Today marks a sombre yet not so uncommon milestone. It’s the fifth anniversary of Brazilian military police k*lling 8-year-old Ágatha Vitória Félix as she rode a kombi, a collective public transport van, in the Complexo do Alemã (German Complex), one of Rio de Janeiro’s largest favela conglomerations. A favela is a Brazilian slum.
Gunfire rang out on the evening of 20 September 2019, striking Ágatha in her back while she sat next to her mother. Authorities charged military police officer Rodrigo José de Matos Soares with firing the rifle that k*lled her. However, public outcry, primarily from favela communities that know all too well what happens when structural racism and systemic violence go unchecked, hasn’t halted the bloodshed.

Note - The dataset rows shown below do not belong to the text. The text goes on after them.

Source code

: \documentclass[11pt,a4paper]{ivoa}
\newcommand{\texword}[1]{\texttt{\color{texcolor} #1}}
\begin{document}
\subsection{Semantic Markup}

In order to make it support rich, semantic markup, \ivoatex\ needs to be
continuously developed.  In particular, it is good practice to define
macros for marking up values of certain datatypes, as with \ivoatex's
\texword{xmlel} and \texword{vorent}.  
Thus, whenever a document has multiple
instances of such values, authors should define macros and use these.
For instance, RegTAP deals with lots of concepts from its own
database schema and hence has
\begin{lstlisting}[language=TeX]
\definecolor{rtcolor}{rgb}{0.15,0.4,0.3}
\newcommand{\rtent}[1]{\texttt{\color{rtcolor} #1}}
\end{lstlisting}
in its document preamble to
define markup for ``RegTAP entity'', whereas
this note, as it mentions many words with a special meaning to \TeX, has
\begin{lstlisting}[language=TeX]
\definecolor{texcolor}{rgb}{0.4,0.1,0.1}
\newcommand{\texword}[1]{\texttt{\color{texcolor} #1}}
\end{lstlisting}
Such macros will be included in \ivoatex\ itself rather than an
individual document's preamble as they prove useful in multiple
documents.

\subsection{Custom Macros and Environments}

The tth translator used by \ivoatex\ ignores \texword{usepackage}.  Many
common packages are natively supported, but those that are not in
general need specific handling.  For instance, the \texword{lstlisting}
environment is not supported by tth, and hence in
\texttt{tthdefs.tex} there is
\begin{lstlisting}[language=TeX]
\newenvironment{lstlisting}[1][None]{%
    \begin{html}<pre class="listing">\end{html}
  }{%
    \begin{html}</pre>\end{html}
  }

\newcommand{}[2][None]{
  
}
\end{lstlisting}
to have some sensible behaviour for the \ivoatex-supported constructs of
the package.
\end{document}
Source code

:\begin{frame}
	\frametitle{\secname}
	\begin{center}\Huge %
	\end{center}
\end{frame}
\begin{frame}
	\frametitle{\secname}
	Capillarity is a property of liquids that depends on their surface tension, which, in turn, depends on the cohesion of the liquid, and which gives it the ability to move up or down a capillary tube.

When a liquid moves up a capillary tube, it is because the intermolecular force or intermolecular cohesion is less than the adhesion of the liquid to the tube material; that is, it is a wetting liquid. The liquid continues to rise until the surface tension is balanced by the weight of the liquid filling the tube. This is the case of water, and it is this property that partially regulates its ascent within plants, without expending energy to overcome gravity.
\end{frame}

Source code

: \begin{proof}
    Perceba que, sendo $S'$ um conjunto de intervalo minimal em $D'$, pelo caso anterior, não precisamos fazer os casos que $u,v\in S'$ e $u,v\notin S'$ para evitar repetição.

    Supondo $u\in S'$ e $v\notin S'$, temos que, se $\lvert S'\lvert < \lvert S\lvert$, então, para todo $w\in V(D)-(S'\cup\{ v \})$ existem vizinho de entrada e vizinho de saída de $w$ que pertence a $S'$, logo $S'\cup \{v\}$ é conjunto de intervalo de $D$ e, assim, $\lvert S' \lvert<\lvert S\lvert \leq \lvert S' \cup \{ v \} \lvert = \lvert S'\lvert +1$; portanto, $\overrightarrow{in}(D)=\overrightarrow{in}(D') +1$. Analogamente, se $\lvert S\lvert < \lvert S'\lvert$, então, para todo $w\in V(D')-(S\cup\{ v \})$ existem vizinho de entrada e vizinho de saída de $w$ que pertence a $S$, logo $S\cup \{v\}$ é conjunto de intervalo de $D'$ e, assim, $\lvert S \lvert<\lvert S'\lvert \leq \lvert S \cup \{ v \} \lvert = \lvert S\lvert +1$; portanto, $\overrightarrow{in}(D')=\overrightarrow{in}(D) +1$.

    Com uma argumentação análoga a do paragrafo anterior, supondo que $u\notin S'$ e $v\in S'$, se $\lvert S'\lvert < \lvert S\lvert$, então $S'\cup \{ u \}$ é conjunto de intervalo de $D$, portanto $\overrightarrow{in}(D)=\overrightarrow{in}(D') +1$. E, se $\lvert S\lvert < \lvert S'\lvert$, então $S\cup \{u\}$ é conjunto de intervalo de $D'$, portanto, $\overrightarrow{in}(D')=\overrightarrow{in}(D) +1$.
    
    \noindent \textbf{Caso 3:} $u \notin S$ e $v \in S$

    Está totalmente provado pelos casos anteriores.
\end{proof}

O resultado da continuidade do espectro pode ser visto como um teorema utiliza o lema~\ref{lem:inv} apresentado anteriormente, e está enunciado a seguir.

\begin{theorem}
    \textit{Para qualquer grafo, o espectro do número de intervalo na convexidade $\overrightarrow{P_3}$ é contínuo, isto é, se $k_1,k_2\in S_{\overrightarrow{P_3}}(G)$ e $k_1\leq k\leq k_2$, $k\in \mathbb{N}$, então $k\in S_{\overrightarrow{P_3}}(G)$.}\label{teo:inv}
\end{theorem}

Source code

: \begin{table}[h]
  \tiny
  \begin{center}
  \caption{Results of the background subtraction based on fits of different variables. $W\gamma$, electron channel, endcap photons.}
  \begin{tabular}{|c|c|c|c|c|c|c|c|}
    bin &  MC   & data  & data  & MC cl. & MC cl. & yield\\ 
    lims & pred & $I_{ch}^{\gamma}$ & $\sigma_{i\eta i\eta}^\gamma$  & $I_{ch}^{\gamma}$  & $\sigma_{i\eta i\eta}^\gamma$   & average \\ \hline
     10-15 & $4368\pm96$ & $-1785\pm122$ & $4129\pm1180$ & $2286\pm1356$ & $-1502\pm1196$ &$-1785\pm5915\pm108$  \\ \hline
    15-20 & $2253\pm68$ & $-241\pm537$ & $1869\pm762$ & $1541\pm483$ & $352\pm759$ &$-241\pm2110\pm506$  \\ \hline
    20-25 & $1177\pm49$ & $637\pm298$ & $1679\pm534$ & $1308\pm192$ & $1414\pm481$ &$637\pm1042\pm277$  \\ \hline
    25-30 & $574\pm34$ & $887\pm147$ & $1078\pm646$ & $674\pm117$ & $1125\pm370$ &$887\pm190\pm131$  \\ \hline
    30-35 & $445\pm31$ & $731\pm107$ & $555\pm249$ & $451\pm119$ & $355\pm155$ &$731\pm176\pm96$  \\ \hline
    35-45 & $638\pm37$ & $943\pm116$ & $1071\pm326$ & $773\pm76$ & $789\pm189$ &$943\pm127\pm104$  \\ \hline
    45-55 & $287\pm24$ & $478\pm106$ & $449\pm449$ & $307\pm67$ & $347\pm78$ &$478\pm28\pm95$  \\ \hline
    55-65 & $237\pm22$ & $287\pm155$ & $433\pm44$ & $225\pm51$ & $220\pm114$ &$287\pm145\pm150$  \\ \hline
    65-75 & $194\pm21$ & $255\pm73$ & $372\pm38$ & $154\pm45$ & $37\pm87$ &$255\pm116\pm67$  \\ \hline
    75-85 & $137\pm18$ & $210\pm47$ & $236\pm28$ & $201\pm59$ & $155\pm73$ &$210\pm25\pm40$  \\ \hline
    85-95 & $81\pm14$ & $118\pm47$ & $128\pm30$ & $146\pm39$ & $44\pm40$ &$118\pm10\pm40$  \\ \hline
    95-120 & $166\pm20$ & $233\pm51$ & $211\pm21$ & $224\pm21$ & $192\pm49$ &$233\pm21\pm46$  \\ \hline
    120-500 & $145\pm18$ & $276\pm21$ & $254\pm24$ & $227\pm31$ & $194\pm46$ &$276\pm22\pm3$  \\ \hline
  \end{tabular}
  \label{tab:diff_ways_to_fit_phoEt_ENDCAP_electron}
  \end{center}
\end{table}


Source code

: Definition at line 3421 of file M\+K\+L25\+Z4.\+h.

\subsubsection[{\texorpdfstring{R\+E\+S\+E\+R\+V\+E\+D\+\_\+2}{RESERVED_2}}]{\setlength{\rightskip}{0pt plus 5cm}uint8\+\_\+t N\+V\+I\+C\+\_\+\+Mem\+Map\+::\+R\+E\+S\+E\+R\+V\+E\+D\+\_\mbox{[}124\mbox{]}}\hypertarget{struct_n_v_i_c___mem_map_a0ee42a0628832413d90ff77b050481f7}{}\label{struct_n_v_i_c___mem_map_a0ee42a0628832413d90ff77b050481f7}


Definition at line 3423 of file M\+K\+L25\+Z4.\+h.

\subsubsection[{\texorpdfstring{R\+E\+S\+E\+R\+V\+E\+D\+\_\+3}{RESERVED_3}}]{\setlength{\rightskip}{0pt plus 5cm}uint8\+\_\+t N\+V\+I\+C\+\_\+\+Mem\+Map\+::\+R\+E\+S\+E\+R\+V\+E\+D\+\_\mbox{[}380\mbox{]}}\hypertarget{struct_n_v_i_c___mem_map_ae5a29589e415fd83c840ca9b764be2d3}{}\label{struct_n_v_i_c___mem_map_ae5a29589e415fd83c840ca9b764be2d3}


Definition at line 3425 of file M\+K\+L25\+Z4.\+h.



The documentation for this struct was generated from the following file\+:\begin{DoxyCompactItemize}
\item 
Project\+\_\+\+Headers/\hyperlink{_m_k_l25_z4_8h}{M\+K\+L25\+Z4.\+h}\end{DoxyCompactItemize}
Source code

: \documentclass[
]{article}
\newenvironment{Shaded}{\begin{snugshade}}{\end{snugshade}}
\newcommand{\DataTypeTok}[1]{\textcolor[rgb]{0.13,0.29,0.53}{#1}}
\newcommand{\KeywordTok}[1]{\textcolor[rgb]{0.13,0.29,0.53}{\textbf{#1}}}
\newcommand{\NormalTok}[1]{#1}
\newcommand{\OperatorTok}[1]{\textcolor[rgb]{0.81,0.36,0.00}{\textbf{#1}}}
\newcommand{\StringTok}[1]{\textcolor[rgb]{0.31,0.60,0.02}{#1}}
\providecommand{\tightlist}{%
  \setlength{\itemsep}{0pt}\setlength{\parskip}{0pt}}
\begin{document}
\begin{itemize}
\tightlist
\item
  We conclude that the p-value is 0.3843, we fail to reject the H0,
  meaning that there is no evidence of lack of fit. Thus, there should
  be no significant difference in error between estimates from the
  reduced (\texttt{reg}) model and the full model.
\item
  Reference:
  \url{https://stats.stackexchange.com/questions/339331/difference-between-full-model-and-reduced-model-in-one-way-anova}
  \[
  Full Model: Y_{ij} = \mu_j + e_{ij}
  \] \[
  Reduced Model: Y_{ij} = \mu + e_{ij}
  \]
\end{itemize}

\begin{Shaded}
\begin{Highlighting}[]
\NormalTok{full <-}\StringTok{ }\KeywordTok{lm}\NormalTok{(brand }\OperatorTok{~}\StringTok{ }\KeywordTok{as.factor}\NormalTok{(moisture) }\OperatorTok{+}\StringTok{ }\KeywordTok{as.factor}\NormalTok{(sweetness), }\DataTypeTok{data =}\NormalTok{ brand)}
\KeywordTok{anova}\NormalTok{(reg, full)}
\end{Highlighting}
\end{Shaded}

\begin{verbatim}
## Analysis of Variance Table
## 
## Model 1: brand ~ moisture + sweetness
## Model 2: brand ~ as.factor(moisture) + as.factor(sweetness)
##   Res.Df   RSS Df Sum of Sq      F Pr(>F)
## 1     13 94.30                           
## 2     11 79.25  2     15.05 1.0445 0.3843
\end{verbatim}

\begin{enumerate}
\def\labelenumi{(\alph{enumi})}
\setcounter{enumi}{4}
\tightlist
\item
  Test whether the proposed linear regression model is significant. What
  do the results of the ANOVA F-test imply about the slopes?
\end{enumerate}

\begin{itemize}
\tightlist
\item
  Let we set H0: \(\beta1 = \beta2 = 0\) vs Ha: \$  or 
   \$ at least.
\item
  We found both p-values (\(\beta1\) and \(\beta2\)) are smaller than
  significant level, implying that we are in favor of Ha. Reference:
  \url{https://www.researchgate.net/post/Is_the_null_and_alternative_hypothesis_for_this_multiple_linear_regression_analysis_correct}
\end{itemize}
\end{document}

Then, former Rio de Janeiro Governor Wilson Witzel (2019-21) blamed Ágatha’s death on people who ‘smoke marijuana,’ as authorities commonly scapegoat poor Brazilians. As far as Witzel was concerned, storming the German Complex to detain or off community members selling and/or smoking weed was well within the law.
In 2023, police interventions in communities across Brazil k*lled 6,393 people, of which 82.7 per cent were of African descent. That’s a 188.9 per cent increase over the past decade, with the mortality rate of African-descended victims 3.8 times higher than white Brazilians. African descendents represent just over half of Brazil’s population.
Brazil’s war on drugs, an offshoot of the US ‘war on drugs’ initiated in 1971, shows no signs of letting up, leaving behind a trail of body bags.